* _Given entries_:
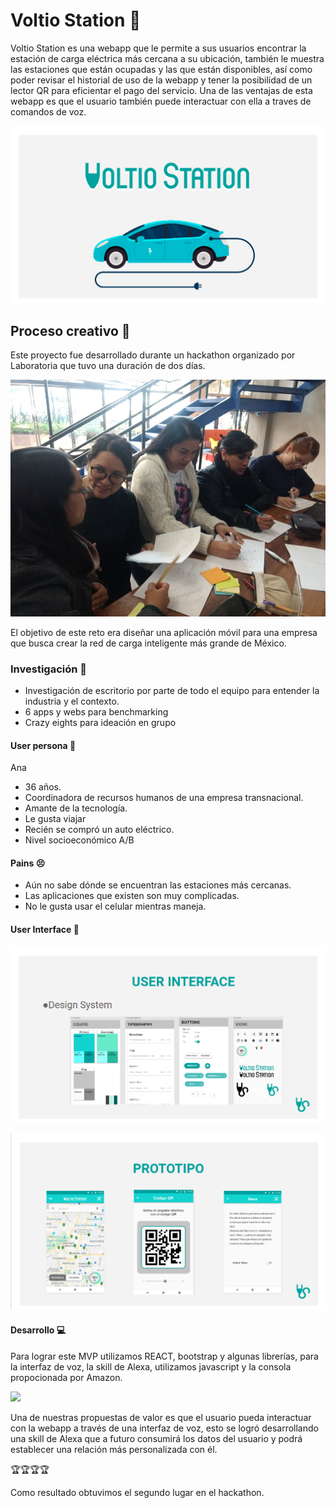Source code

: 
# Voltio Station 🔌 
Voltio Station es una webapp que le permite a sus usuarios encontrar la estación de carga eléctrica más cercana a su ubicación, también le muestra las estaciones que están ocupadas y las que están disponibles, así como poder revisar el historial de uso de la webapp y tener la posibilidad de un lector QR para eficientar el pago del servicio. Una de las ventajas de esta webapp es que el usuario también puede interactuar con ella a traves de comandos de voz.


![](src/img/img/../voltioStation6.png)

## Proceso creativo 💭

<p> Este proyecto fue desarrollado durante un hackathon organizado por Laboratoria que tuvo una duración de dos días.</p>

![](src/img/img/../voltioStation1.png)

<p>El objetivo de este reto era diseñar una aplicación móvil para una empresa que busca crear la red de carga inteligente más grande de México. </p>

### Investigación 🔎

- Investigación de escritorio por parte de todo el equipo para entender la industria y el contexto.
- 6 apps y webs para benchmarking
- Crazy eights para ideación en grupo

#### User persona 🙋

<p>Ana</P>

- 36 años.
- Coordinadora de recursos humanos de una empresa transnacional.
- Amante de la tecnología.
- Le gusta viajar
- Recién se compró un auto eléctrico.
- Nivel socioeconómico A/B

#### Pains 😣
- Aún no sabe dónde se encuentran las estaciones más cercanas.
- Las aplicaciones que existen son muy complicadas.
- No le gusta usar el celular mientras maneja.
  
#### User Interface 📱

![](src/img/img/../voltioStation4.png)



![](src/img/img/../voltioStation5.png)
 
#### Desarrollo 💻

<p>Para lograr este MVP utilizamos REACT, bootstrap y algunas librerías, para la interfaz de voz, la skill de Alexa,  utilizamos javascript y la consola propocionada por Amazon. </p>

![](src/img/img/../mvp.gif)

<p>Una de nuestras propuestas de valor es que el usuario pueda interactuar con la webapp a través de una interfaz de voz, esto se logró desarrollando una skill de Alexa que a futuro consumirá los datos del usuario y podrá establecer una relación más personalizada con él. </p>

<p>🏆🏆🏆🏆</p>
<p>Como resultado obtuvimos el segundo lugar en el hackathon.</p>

...

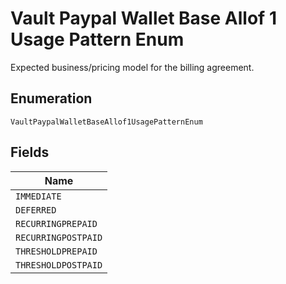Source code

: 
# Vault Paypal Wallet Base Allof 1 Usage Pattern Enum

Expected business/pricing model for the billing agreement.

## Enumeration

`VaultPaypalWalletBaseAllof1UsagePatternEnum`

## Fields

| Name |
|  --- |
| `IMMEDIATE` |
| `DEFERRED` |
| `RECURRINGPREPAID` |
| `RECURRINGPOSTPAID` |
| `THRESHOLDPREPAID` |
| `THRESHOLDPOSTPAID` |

* _Exercise aim_: Lines in the listing above that contain the word "empresa" must be copied; leave out the rest.

* _Solved exercise_:
<p>El objetivo de este reto era diseñar una aplicación móvil para una empresa que busca crear la red de carga inteligente más grande de México. </p>
- Coordinadora de recursos humanos de una empresa transnacional.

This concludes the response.